Chairman and Chief Executive Officer Joseph E. Antonini blamed the disappointing sales on a merchandise overhaul that has swept 10,000 slow-selling items from the Kmart division's shelves and cut the value of goods in stores and warehouses by more than $700 million, or 10 percent.

The changes hurt revenue by confusing shoppers and causing some items to be unavailable. But Kmart hopes it'll boost results later by sharpening its merchandise mix and freeing capital that had been tied up in inventory.

Corporate analysts, however, believe there's much more to Kmart's poor results than a short-term strategic adjustment.

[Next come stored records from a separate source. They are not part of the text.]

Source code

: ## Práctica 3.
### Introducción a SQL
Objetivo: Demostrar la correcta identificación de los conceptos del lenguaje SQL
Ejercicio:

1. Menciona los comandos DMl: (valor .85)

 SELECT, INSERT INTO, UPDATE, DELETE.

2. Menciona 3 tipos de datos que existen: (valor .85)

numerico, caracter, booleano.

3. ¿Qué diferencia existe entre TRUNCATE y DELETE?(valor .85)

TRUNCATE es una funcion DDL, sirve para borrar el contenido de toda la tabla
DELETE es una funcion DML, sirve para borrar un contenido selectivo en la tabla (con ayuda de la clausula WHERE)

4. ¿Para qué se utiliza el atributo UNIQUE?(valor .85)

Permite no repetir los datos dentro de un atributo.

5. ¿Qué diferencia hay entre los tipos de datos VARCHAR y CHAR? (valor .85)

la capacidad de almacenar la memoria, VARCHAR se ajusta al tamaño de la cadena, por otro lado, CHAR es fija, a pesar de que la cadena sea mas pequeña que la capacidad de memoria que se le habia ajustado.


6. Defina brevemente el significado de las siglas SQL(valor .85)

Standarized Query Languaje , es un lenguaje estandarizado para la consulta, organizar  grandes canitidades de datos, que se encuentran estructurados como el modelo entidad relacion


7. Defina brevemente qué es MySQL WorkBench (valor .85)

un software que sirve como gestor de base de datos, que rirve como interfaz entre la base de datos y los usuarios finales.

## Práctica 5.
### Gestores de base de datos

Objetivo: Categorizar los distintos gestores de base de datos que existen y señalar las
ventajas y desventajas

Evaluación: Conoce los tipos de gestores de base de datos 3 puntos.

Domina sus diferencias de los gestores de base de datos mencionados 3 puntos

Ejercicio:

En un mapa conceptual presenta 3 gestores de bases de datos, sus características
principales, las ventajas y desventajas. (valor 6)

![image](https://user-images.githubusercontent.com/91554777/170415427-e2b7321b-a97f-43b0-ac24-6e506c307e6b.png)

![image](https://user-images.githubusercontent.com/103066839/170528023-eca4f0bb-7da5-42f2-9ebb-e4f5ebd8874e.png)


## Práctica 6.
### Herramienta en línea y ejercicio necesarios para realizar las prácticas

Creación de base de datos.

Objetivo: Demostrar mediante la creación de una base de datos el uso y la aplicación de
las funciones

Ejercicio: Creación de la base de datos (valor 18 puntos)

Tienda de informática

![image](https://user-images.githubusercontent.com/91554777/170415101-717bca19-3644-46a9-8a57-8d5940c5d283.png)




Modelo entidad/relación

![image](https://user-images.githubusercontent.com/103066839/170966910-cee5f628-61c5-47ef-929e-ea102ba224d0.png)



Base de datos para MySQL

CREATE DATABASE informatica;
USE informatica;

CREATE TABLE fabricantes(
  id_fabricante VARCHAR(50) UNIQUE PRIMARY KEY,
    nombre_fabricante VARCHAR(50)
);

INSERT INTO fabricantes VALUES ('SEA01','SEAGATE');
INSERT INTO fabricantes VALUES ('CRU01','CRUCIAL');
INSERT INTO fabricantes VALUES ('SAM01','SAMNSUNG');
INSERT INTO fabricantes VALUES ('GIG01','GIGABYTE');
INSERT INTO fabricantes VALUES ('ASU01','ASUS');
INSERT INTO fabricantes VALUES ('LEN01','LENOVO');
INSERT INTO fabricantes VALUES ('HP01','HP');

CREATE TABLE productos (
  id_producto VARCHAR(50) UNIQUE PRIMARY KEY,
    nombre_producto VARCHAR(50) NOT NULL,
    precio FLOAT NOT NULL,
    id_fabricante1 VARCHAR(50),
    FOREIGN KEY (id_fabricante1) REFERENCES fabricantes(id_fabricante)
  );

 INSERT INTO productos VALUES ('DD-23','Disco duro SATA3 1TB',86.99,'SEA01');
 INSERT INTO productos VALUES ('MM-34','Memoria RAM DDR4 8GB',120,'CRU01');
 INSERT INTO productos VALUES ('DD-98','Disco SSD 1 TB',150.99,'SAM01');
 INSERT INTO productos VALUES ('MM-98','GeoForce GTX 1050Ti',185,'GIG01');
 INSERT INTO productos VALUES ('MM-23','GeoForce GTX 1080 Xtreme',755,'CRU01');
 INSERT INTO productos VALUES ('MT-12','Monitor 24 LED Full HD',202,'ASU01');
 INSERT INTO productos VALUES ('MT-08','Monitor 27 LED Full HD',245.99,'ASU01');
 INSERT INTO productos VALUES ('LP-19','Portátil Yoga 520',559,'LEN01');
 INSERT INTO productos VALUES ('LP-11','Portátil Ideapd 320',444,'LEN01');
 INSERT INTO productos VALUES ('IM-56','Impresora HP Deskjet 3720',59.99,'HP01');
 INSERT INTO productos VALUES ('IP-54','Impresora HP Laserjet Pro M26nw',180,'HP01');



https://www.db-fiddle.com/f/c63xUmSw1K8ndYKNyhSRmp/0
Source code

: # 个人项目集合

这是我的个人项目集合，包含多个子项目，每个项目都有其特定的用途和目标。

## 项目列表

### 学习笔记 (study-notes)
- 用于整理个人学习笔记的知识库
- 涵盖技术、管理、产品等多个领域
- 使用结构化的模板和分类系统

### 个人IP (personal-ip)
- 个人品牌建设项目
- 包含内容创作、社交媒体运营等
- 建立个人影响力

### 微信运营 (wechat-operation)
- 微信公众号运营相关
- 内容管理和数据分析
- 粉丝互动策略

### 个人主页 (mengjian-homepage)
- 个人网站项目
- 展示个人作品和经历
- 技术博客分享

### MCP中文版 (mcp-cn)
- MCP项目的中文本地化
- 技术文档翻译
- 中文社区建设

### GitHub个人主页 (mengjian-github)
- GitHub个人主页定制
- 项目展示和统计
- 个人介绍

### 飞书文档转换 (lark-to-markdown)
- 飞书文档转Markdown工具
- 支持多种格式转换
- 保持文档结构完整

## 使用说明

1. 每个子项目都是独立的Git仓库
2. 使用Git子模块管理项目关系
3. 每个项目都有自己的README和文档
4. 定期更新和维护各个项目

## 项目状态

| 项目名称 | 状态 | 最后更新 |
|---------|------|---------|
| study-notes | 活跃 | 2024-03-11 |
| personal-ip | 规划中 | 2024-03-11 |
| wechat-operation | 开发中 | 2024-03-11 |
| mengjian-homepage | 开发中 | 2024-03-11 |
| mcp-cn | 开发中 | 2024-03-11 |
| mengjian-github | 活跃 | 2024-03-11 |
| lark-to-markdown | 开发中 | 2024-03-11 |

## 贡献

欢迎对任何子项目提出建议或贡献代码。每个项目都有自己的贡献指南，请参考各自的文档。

Wal-Mart Stores Inc. and Target Stores, the No. 1 and No. 3 discounters, continue to expand and steal Kmart shoppers. And Kmart's modernization of most of its 2,600 U.S. stores, expected to be complete in 1996, may not help as much as expected, because the outlets are smaller than competitors' stores, analysts said.

"I just think the competition is getting tougher and tougher, and they're having a difficult time," said Linda R. Morris, a stock analyst with investment firm PNC Financial Corp. in Philadelphia. "They should have renovated their stores four or five years ago."

Mr. Nelson, of Duff & Phelps, questioned whether Kmart's attempt to get the right goods on its shelves will work.

"I think the company is groping," he said. "I think the merchandise operation is in turmoil right now."

Underscoring Kmart's difficulties is the fact that other retailers have been reporting substantially improved results this year. Kmart can't blame its problems on a bad economy anymore.

For example, Sears, Roebuck and Co., Wal-Mart Stores Inc., Target and Hecht's parent May Co. all reported double-digit percentage increases in March store-for-store sales, considered a crucial gauge of retail health. Wal-Mart's same-store sales boomed 15 percent.

Kmart, by contrast, had same-store sales growth of just 4.5 percent.

Mr. Nelson yesterday cut his quarterly earnings estimate for Kmart from 12 cents a share to 0-to-5 cents a share and his estimate for the year from $1.85 to $1.60. Ms. Morris expects the company will earn between 4 and 6 cents a share for the quarter and about $1.50 for the year, down from an earlier estimate of $1.80.

Yesterday's announcement was the latest in a string of disappointing disclosures from Kmart's Troy, Mich., headquarters.

For the fiscal year that ended Jan. 26, the company lost $974 million on revenue of $34.16 billion. The loss was caused by almost $1.5 billion in charges associated with the shutdown, moving or renovation of hundreds of Kmart stores and the sale of the company's Pace Warehouse Club and Payless Drug Store units.

But retail experts said results would have been lackluster even without the writedowns.

The company does have some bright spots. Its Sports Authority and OfficeMax "category killer" operations are doing well. And analysts expect a fine-tuning of Kmart's Waldenbooks chain to pay off.

But the company may have ignored its flagship stores too long, they said.

"Maybe the focus was on the specialty store division, and now they're turning back to the discount stores," Ms. Morris said. "The question is, is it too late?"